Material provided START
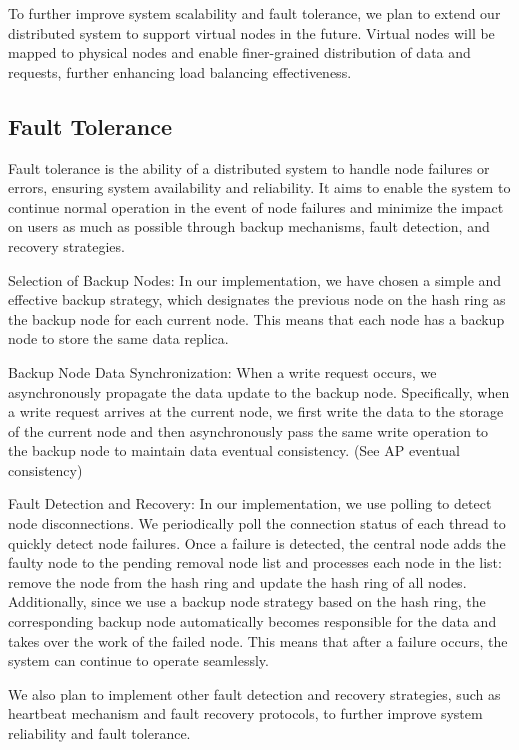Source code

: \documentclass[sigconf]{acmart}
\begin{document}
To further improve system scalability and fault tolerance, we plan to extend our distributed system to support virtual nodes in the future. Virtual nodes will be mapped to physical nodes and enable finer-grained distribution of data and requests, further enhancing load balancing effectiveness.


\subsection{Fault Tolerance}

Fault tolerance\cite{jalote1994fault} is the ability of a distributed system to handle node failures or errors, ensuring system availability and reliability. It aims to enable the system to continue normal operation in the event of node failures and minimize the impact on users as much as possible through backup mechanisms, fault detection, and recovery strategies.

Selection of Backup Nodes: In our implementation, we have chosen a simple and effective backup strategy, which designates the previous node on the hash ring as the backup node for each current node. This means that each node has a backup node to store the same data replica.

Backup Node Data Synchronization: When a write request occurs, we asynchronously propagate the data update to the backup node. Specifically, when a write request arrives at the current node, we first write the data to the storage of the current node and then asynchronously pass the same write operation to the backup node to maintain data eventual consistency. (See AP eventual consistency)

Fault Detection and Recovery: In our implementation, we use polling to detect node disconnections. We periodically poll the connection status of each thread to quickly detect node failures. Once a failure is detected, the central node adds the faulty node to the pending removal node list and processes each node in the list: remove the node from the hash ring and update the hash ring of all nodes. Additionally, since we use a backup node strategy based on the hash ring, the corresponding backup node automatically becomes responsible for the data and takes over the work of the failed node. This means that after a failure occurs, the system can continue to operate seamlessly.

We also plan to implement other fault detection and recovery strategies, such as heartbeat mechanism and fault recovery protocols, to further improve system reliability and fault tolerance.
\end{document}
Material provided END
▶ Instructions for the task: Every word of the material above should be copied exactly; no pictures.

▶ Reply to the task:
Source code

: \documentclass[sigconf]{acmart}
\begin{document}
To further improve system scalability and fault tolerance, we plan to extend our distributed system to support virtual nodes in the future. Virtual nodes will be mapped to physical nodes and enable finer-grained distribution of data and requests, further enhancing load balancing effectiveness.


\subsection{Fault Tolerance}

Fault tolerance\cite{jalote1994fault} is the ability of a distributed system to handle node failures or errors, ensuring system availability and reliability. It aims to enable the system to continue normal operation in the event of node failures and minimize the impact on users as much as possible through backup mechanisms, fault detection, and recovery strategies.

Selection of Backup Nodes: In our implementation, we have chosen a simple and effective backup strategy, which designates the previous node on the hash ring as the backup node for each current node. This means that each node has a backup node to store the same data replica.

Backup Node Data Synchronization: When a write request occurs, we asynchronously propagate the data update to the backup node. Specifically, when a write request arrives at the current node, we first write the data to the storage of the current node and then asynchronously pass the same write operation to the backup node to maintain data eventual consistency. (See AP eventual consistency)

Fault Detection and Recovery: In our implementation, we use polling to detect node disconnections. We periodically poll the connection status of each thread to quickly detect node failures. Once a failure is detected, the central node adds the faulty node to the pending removal node list and processes each node in the list: remove the node from the hash ring and update the hash ring of all nodes. Additionally, since we use a backup node strategy based on the hash ring, the corresponding backup node automatically becomes responsible for the data and takes over the work of the failed node. This means that after a failure occurs, the system can continue to operate seamlessly.

We also plan to implement other fault detection and recovery strategies, such as heartbeat mechanism and fault recovery protocols, to further improve system reliability and fault tolerance.
\end{document}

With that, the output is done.